Our findings demonstrate that viral detections during asymptomatic periods are associated with increases in nasopharyngeal pneumococcal colonization density, and further, that higher pneumococcal density during asymptomatic periods is associated with subsequent onset of an ARI. These findings expand upon earlier observations from our group and others that increases in nasopharyngeal pneumococcal colonization density are associated with symptomatic respiratory illness and pneumonia and with the detection of respiratory viruses during ARI periods (6,7,14,15). We now report that those associations are not restricted to periods of symptomatic disease and demonstrate an increased risk for ARI with increasing pneumococcal density during asymptomatic periods as well. Of interest, increased pneumococcal density was associated with the risk for subsequent ARI in a nonlinear manner and appeared particularly evident at higher pneumococcal densities (>104). These findings suggest that asymptomatic viral infection during asymptomatic periods might present colonizing pneumococci with an opportunity to expand.

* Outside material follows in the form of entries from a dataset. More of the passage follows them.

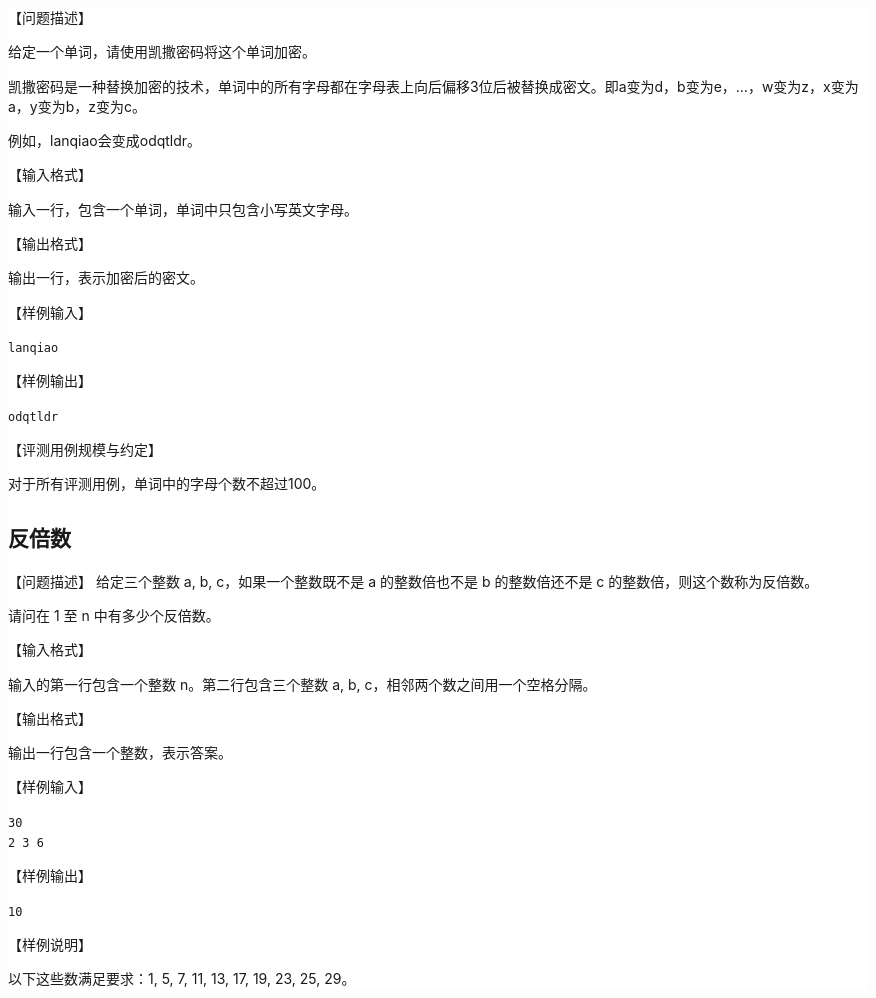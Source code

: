 【问题描述】

给定一个单词，请使用凯撒密码将这个单词加密。

凯撒密码是一种替换加密的技术，单词中的所有字母都在字母表上向后偏移3位后被替换成密文。即a变为d，b变为e，…，w变为z，x变为a，y变为b，z变为c。

例如，lanqiao会变成odqtldr。

【输入格式】

输入一行，包含一个单词，单词中只包含小写英文字母。

【输出格式】

输出一行，表示加密后的密文。

【样例输入】

```
lanqiao
```

【样例输出】

```
odqtldr
```

【评测用例规模与约定】

对于所有评测用例，单词中的字母个数不超过100。

## 反倍数

【问题描述】
给定三个整数 a, b, c，如果一个整数既不是 a 的整数倍也不是 b 的整数倍还不是 c 的整数倍，则这个数称为反倍数。

请问在 1 至 n 中有多少个反倍数。

【输入格式】

输入的第一行包含一个整数 n。第二行包含三个整数 a, b, c，相邻两个数之间用一个空格分隔。

【输出格式】

输出一行包含一个整数，表示答案。

【样例输入】

```
30
2 3 6
```

【样例输出】

```
10
```

【样例说明】

以下这些数满足要求：1, 5, 7, 11, 13, 17, 19, 23, 25, 29。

Most ARI episodes in our study were mild, self-limited without antibiotic use, and associated with respiratory virus detection (28). Our finding that increases in pneumococcal density during asymptomatic episodes were associated with increased likelihood of subsequent onset of these mostly mild, viral ARI might suggest a contributing role of colonizing pneumococci in these illnesses. Of note, this association only became significant at the highest levels of pneumococcal density. A previous study of young children with nasopharyngeal pneumococcal colonization indicated that higher colonization density was associated with high levels of markers of nasopharyngeal inflammation compared with children with lower-density colonization (44). We postulate that increased nasopharyngeal inflammation from increased pneumococcal density might facilitate viral infection of an exposed susceptible person. The hypothesis that nasopharyngeal pneumococcal colonization patterns and density might influence subsequent onset of nonpneumococcal ARI is also consistent with our observation that children who had received >1 PCV vaccination had a reduced risk for ARI following asymptomatic viral detection compared with unvaccinated children.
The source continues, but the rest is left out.